[Start of Attachment]

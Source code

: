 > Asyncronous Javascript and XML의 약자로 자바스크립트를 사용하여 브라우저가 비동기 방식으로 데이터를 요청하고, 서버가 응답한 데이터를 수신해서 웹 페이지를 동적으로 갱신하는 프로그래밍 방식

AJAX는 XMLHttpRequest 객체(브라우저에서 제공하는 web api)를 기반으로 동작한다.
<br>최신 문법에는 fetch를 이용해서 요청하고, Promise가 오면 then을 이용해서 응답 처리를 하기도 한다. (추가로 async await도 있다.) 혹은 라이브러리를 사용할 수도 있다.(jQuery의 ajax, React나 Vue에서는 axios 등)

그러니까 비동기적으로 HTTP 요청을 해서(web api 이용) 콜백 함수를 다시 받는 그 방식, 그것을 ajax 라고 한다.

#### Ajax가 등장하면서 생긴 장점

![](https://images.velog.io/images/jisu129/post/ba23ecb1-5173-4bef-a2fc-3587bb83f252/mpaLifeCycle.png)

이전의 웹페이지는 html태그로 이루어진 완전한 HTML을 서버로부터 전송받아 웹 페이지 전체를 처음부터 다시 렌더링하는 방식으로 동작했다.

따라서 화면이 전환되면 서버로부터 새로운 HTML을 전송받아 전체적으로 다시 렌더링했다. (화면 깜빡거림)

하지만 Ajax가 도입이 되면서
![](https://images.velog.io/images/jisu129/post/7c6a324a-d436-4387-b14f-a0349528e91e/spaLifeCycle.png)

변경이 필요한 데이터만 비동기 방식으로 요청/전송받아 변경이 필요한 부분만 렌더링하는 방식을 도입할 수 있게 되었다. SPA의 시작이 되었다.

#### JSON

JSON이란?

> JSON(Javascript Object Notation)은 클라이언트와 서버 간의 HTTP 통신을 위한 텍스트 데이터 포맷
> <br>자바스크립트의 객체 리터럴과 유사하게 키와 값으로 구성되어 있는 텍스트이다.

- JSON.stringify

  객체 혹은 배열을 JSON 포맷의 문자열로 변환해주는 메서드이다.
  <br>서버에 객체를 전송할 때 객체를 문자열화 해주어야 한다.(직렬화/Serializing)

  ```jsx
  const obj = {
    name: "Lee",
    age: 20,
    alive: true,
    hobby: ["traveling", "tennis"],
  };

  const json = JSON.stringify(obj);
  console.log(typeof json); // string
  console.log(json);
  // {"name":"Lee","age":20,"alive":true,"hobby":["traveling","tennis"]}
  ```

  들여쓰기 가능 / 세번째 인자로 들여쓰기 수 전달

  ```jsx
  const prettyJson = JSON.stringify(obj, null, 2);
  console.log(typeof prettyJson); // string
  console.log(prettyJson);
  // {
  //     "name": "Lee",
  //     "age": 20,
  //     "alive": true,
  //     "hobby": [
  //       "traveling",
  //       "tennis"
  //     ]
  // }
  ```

[End of Attachment]

= Task instructions =
Reproduce the whole listing, exactly.

= Finished exercise =
Source code

: > Asyncronous Javascript and XML의 약자로 자바스크립트를 사용하여 브라우저가 비동기 방식으로 데이터를 요청하고, 서버가 응답한 데이터를 수신해서 웹 페이지를 동적으로 갱신하는 프로그래밍 방식

AJAX는 XMLHttpRequest 객체(브라우저에서 제공하는 web api)를 기반으로 동작한다.
<br>최신 문법에는 fetch를 이용해서 요청하고, Promise가 오면 then을 이용해서 응답 처리를 하기도 한다. (추가로 async await도 있다.) 혹은 라이브러리를 사용할 수도 있다.(jQuery의 ajax, React나 Vue에서는 axios 등)

그러니까 비동기적으로 HTTP 요청을 해서(web api 이용) 콜백 함수를 다시 받는 그 방식, 그것을 ajax 라고 한다.

#### Ajax가 등장하면서 생긴 장점

![](https://images.velog.io/images/jisu129/post/ba23ecb1-5173-4bef-a2fc-3587bb83f252/mpaLifeCycle.png)

이전의 웹페이지는 html태그로 이루어진 완전한 HTML을 서버로부터 전송받아 웹 페이지 전체를 처음부터 다시 렌더링하는 방식으로 동작했다.

따라서 화면이 전환되면 서버로부터 새로운 HTML을 전송받아 전체적으로 다시 렌더링했다. (화면 깜빡거림)

하지만 Ajax가 도입이 되면서
![](https://images.velog.io/images/jisu129/post/7c6a324a-d436-4387-b14f-a0349528e91e/spaLifeCycle.png)

변경이 필요한 데이터만 비동기 방식으로 요청/전송받아 변경이 필요한 부분만 렌더링하는 방식을 도입할 수 있게 되었다. SPA의 시작이 되었다.

#### JSON

JSON이란?

> JSON(Javascript Object Notation)은 클라이언트와 서버 간의 HTTP 통신을 위한 텍스트 데이터 포맷
> <br>자바스크립트의 객체 리터럴과 유사하게 키와 값으로 구성되어 있는 텍스트이다.

- JSON.stringify

  객체 혹은 배열을 JSON 포맷의 문자열로 변환해주는 메서드이다.
  <br>서버에 객체를 전송할 때 객체를 문자열화 해주어야 한다.(직렬화/Serializing)

  ```jsx
  const obj = {
    name: "Lee",
    age: 20,
    alive: true,
    hobby: ["traveling", "tennis"],
  };

  const json = JSON.stringify(obj);
  console.log(typeof json); // string
  console.log(json);
  // {"name":"Lee","age":20,"alive":true,"hobby":["traveling","tennis"]}
  ```

  들여쓰기 가능 / 세번째 인자로 들여쓰기 수 전달

  ```jsx
  const prettyJson = JSON.stringify(obj, null, 2);
  console.log(typeof prettyJson); // string
  console.log(prettyJson);
  // {
  //     "name": "Lee",
  //     "age": 20,
  //     "alive": true,
  //     "hobby": [
  //       "traveling",
  //       "tennis"
  //     ]
  // }
  ```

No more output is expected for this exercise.